Collected data
______

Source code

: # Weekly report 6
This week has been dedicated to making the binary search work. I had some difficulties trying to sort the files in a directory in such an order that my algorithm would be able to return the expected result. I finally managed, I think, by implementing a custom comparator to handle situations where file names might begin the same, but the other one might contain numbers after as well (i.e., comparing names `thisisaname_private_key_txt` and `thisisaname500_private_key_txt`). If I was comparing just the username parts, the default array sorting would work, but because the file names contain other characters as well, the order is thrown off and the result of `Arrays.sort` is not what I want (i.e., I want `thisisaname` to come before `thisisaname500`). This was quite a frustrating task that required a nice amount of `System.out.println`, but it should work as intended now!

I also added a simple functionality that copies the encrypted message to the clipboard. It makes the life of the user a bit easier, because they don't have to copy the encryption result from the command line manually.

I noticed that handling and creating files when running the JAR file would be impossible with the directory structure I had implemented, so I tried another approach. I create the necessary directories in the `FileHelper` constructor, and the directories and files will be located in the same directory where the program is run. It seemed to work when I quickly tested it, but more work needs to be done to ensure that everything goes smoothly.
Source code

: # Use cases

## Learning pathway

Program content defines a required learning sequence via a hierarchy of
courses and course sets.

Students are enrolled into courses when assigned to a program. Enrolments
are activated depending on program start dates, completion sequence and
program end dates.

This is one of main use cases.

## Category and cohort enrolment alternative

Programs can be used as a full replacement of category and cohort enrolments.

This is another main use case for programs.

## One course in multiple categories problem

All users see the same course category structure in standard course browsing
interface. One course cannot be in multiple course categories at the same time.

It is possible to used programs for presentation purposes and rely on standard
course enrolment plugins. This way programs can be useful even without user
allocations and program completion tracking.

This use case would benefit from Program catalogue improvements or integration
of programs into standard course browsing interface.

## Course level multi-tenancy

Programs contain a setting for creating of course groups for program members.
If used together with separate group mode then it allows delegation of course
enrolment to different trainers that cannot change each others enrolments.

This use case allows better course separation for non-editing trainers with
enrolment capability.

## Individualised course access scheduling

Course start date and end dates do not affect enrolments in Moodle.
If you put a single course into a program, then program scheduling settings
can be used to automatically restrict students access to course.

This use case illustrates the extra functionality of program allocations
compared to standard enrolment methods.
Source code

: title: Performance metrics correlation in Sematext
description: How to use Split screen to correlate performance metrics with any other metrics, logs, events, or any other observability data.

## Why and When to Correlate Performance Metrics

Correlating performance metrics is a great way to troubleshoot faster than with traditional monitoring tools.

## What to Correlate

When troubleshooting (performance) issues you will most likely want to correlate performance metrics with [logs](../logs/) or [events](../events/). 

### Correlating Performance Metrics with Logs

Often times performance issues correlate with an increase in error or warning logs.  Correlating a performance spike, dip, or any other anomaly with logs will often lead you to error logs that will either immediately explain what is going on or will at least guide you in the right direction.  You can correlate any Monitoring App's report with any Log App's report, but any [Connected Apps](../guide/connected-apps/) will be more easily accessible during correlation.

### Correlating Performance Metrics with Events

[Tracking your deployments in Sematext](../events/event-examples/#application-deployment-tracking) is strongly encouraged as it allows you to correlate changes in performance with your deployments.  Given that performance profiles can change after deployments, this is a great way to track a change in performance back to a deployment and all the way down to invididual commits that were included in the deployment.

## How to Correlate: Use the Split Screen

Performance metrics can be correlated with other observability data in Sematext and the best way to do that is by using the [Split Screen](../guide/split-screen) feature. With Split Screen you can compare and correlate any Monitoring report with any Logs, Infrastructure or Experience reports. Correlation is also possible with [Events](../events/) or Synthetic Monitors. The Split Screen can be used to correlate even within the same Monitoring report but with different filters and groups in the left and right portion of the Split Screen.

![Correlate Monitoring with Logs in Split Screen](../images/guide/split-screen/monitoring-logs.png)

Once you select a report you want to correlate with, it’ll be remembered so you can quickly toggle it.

______

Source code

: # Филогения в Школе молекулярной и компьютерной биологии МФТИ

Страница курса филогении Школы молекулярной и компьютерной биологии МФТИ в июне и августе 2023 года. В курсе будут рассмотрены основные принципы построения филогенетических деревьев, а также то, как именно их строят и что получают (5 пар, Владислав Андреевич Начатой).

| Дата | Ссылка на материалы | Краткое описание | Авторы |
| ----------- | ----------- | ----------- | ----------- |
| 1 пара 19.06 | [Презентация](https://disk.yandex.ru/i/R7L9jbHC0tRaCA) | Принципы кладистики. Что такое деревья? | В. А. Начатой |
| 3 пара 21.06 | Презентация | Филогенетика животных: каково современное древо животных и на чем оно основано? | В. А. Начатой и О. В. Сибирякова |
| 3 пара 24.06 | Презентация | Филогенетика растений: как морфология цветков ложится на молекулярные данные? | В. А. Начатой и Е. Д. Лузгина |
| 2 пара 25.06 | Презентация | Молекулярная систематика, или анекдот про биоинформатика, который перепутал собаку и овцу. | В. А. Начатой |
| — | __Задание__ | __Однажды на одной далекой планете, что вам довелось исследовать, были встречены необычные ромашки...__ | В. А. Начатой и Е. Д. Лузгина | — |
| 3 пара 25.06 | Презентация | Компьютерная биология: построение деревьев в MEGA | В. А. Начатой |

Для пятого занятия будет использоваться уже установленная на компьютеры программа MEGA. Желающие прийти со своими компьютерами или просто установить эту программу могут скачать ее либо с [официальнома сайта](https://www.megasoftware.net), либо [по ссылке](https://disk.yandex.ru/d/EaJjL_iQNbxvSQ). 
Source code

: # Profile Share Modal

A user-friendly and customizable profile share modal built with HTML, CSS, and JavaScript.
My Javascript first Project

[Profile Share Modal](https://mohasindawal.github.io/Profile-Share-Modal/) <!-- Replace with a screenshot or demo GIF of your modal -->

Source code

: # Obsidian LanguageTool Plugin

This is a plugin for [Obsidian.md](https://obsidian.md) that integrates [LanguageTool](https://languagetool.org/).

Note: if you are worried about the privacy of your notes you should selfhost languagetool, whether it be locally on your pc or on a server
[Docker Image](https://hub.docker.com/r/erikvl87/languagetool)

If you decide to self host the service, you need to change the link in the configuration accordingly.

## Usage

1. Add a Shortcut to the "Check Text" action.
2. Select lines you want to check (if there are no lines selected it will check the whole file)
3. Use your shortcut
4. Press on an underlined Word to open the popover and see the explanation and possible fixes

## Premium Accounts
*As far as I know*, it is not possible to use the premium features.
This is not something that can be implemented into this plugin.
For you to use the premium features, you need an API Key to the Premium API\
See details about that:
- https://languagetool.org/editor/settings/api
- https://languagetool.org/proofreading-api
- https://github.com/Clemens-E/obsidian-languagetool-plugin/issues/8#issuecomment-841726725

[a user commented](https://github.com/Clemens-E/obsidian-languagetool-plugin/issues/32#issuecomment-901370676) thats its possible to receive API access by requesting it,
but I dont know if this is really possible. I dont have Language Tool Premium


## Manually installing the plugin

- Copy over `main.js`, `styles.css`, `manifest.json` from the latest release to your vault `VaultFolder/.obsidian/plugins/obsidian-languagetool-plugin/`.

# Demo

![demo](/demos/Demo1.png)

______

■ Assignment ■
Search the entries above for the string "MEGA", and report each line where it occurs.

■ Your response ■
| 3 пара 25.06 | Презентация | Компьютерная биология: построение деревьев в MEGA | В. А. Начатой |
Для пятого занятия будет использоваться уже установленная на компьютеры программа MEGA. Желающие прийти со своими компьютерами или просто установить эту программу могут скачать ее либо с [официальнома сайта](https://www.megasoftware.net), либо [по ссылке](https://disk.yandex.ru/d/EaJjL_iQNbxvSQ). 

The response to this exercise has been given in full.